The $25bn (£12.27bn) buyout of student lending business SLM, known as Sallie Mae, by private equity group JC Flowers looks off after Flowers cited not one but two Macs. The deal is three times the size of Harman and it features the cream of Wall Street, with Wachtell Lipton Rosen & Katz and Sullivan & Cromwell advising the acquirers and Davis Polk & Wardwell advising Sallie Mae.
The cratered deal offers further confirmation that private equity houses are prepared to use the summer's credit crunch to withdraw from highly leveraged public-to-private deals. The question on everybody's lips now is how many of these deals are there, and how many will reach the courts?"The issue is whether the parties in these deals settle out or litigate," says one Wall Street M&A partner. "If logic trumps emotion they'll settle at some price. The trouble is, people get emotionally involved. That's the danger."
The Sallie Mae deal floundered over two Macs: the credit crunch and new legislation on education finance enacted in late September.
If Flowers and funders JPMorgan Chase and Bank of America walk away it could cost them $900m (£441.74m). Last week Flowers fired the opening shot in a renegotiation, offering $50 (£24.50) a share instead of the original $60 (£29.50), plus warrants it claims could be worth $10 (£4.90) a share in time.
"They're looking to cut the cash price, but are still trying to do a deal and not just walk away and be the blackest of black hats," says another New York M&A partner. "Just be a shade of grey."
So far no bidder has had the nerve to go to court. As one partner says: "A Mac is a very high standard in M&A-ville. It's a high-risk strategy."
No one knows whether Sallie Mae will reach court. If it does, the lawyers will be ready.
Decisions, decisions. After what seemed like an eternity, White & Case's new leadership team, led by go-get-'em chairman Hugh Verrier, finally started work this Monday (1 October). And, oh boy, is the firm in safe hands. Verrier is a wildcat; a human dynamo. Watch in awe as he rips up the rulebook and kicks off his assault on the world's legal markets.
Just kidding. Hugh's not quite ready yet.
You might recall that Verrier was eventually chosen to head White & Case after one of the longest election processes in law firm history. We did a story on it when the process started - in March 2006.
Now the firm finally has its new structure in place, surely it is a great chance to talk about it? Not according to Verrier. He is still working on the finishing touches. The one decision Verrier has taken is to pass the communications buck to his PR, who had this to say: "Hugh's a chess player and this is a step-by-step process. He will start to be public about what his broader plans are over the next few weeks, but this transition will happen at his own pace." No change then.
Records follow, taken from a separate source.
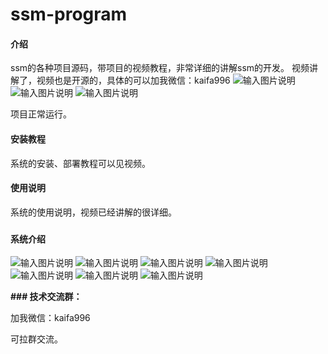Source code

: # ssm-program

#### 介绍
ssm的各种项目源码，带项目的视频教程，非常详细的讲解ssm的开发。
视频讲解了，视频也是开源的，具体的可以加我微信：kaifa996 
![输入图片说明](https://images.gitee.com/uploads/images/2020/0810/111726_e7777c38_7604956.jpeg "1222.jpg")
![输入图片说明](https://images.gitee.com/uploads/images/2020/0810/111609_e5fe78e8_7604956.jpeg "5.jpg")
![输入图片说明](https://images.gitee.com/uploads/images/2020/0810/111629_9c132c4e_7604956.jpeg "6.jpg")

项目正常运行。


#### 安装教程

系统的安装、部署教程可以见视频。

#### 使用说明

系统的使用说明，视频已经讲解的很详细。
### 
#### 系统介绍


![输入图片说明](https://images.gitee.com/uploads/images/2020/0810/112133_7add9070_7604956.jpeg "7.jpg")
![输入图片说明](https://images.gitee.com/uploads/images/2020/0810/112146_e3620073_7604956.jpeg "8.jpg")
![输入图片说明](https://images.gitee.com/uploads/images/2020/0810/112155_99ed8b65_7604956.jpeg "9.jpg")
![输入图片说明](https://images.gitee.com/uploads/images/2020/0810/112203_6bff94e7_7604956.jpeg "10.jpg")
![输入图片说明](https://images.gitee.com/uploads/images/2020/0810/112213_2e90255f_7604956.jpeg "11.jpg")
![输入图片说明](https://images.gitee.com/uploads/images/2020/0810/112227_a15992f5_7604956.jpeg "12.jpg")
![输入图片说明](https://images.gitee.com/uploads/images/2020/0810/112236_4e203224_7604956.jpeg "143.jpg")

 **### 技术交流群：** 


加我微信：kaifa996

可拉群交流。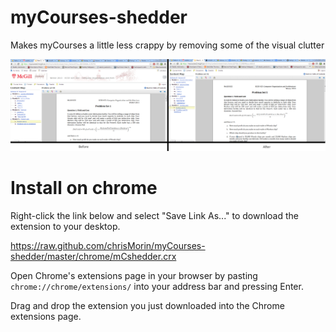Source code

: myCourses-shedder
=================

Makes myCourses a little less crappy by removing some of the visual clutter

![before & after](pics/promo.png?raw=true)

Install on chrome
=================

Right-click the link below and select "Save Link As..." to download the extension to your desktop.

https://raw.github.com/chrisMorin/myCourses-shedder/master/chrome/mCshedder.crx

Open Chrome's extensions page in your browser by pasting `chrome://chrome/extensions/` into your address bar and pressing Enter.

Drag and drop the extension you just downloaded into the Chrome extensions page.
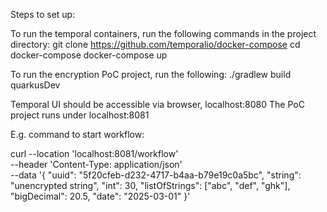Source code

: Steps to set up:

To run the temporal containers, run the following commands in the project directory:
git clone https://github.com/temporalio/docker-compose
cd docker-compose
docker-compose up

To run the encryption PoC project, run the following:
./gradlew build quarkusDev

Temporal UI should be accessible via browser, localhost:8080
The PoC project runs under localhost:8081

E.g. command to start workflow:

curl --location 'localhost:8081/workflow' \
--header 'Content-Type: application/json' \
--data '{
    "uuid": "5f20cfeb-d232-4717-b4aa-b79e19c0a5bc",
    "string": "unencrypted string",
    "int": 30,
    "listOfStrings": ["abc", "def", "ghk"],
    "bigDecimal": 20.5,
    "date": "2025-03-01"
}'

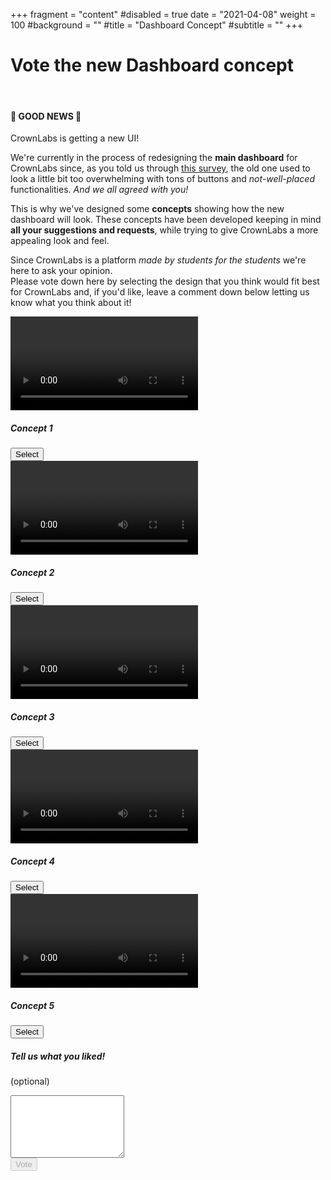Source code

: +++
fragment = "content"
#disabled = true
date = "2021-04-08"
weight = 100
#background = ""
#title = "Dashboard Concept"
#subtitle = ""
+++

# Vote the new Dashboard concept
<br/>

#### 🎉 GOOD NEWS 🎉

CrownLabs is getting a new UI!

We're currently in the process of redesigning the **main dashboard** for CrownLabs since, as you told us through [this survey](https://forms.gle/ktZjrvtW5BzpoHia7), the old one used to look a little bit too overwhelming with tons of buttons and _not-well-placed_ functionalities. *And we all agreed with you!*

This is why we've designed some **concepts** showing how the new dashboard will look. These concepts have been developed keeping in mind **all your suggestions and requests**, while trying to give CrownLabs a more appealing look and feel.

Since CrownLabs is a platform *made by students for the students* we're here to ask your opinion.<br/>
Please vote down here by selecting the design that you think would fit best for CrownLabs and, if you'd like, leave a comment down below letting us know what you think about it!

<script defer src="https://cdn.jsdelivr.net/npm/bootstrap@5.0.0-beta3/dist/js/bootstrap.bundle.min.js" integrity="sha384-JEW9xMcG8R+pH31jmWH6WWP0WintQrMb4s7ZOdauHnUtxwoG2vI5DkLtS3qm9Ekf" crossorigin="anonymous"></script>
<script defer src="./script.js"></script>
<html lang="en">

<body>
  <div class="row my-4">
    <div class="col-lg-4 col-md-6 p-2">
      <div class="card text-center">
        <div class="embed-responsive embed-responsive-16by9">
          <video controls="true" class="embed-responsive-item card-img-top">
            <source src="https://drive.google.com/uc?export=download&id=1BC9LX2RDDH-hpjRB039GdT5uTX7WNNhN"
              type="video/mp4">
          </video>
        </div>
        <div class="card-body">
          <h5 class="card-title">Concept 1</h5>
          <button name='video' id="concept_1" class="btn btn-primary" value="1">Select</a>
        </div>
      </div>
    </div>
    <div class="col-lg-4 col-md-6 p-2">
      <div class="card text-center">
        <div class="embed-responsive embed-responsive-16by9">
          <video controls="true" class="embed-responsive-item card-img-top">
            <source src="https://drive.google.com/uc?export=download&id=1-uJbvf9E0eRDtXVeZ-iY8aD7NUFGx2HI"
              type="video/mp4">
          </video>
        </div>
        <div class="card-body">
          <h5 class="card-title">Concept 2</h5>
          <button name='video' id="concept_2" class="btn btn-primary" value="2">Select</a>
        </div>
      </div>
    </div>
    <div class="col-lg-4 col-md-6 p-2">
      <div class="card text-center">
        <div class="embed-responsive embed-responsive-16by9">
          <video controls="true" class="embed-responsive-item card-img-top">
            <source src="https://drive.google.com/uc?export=download&id=1x1k3UBoNmqPFTVCU8XD7bM9f6VTYQUNK"
              type="video/mp4">
          </video>
        </div>
        <div class="card-body">
          <h5 class="card-title">Concept 3</h5>
          <button name='video' id="concept_3" class="btn btn-primary" value="3">Select</a>
        </div>
      </div>
    </div>
    <div class="offset-lg-2 col-lg-4 col-md-6 p-2">
      <div class="card text-center">
        <div class="embed-responsive embed-responsive-16by9">
          <video controls="true" class="embed-responsive-item card-img-top">
            <source src="https://drive.google.com/uc?export=download&id=1_Aihtb5rQPDn4fge4ptKmjYvfpEpANrk"
              type="video/mp4">
          </video>
        </div>
        <div class="card-body">
          <h5 class="card-title">Concept 4</h5>
          <button name='video' id="concept_4" class="btn btn-primary" value="4">Select</a>
        </div>
      </div>
    </div>
    <div class="offset-md-3 offset-lg-0 col-lg-4 col-md-6 p-2">
      <div class="card text-center">
        <div class="embed-responsive embed-responsive-16by9">
          <video controls="true" class="embed-responsive-item card-img-top">
            <source src="https://drive.google.com/uc?export=download&id=1FHPj6XUentGvgwH_tiyLeil2vcT91ei3"
              type="video/mp4">
          </video>
        </div>
        <div class="card-body">
          <h5 class="card-title">Concept 5</h5>
          <button name='video' id="concept_5" class="btn btn-primary" value="5">Select</a>
        </div>
      </div>
    </div>
    <div class="offset-lg-2 col-lg-8 col-12 p-2">
      <div class="card text-center h-100">
        <div class="card-body">
          <div class="form-group ">
            <label for="comment"><h5>Tell us what you liked!</h5></label>
            <p>(optional)</p>
            <textarea class="form-control " style="height: 100px;" name="" id="comment" rows="3"></textarea>
          </div>
          <div class="row mb-3">
            <div class="col text-center">
              <button id="vote" type="button" class="btn btn-success" disabled>Vote</button>
            </div>
          </div>
          <div id="result" class="row mt-3 px-3 collapse">
          </div>
        </div>
      </div>
    </div>
  </div>
</body>

</html>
Lordy. Who rattled his cage? Paul Pearlman, managing partner of New York firm Kramer Levin, got what we Brits describe as 'a bit shirty' when I quizzed him about the demise of his outfit's relationship with Berwin Leighton Paisner (BLP).
"We're not ending anything, we haven't ended anything," Pearlman snapped. "The only thing that's happened is we've recharacterised our relationship." Recharacterised? Priceless.
Never mind the fact that sources on the other side of the Atlantic confirm that BLP has dumped Pearlman and his firm. The real truth, according to Pearlman, is that the Kramer Levin-BLP relationship is alive and kicking and has just been "recharacterised". That's all.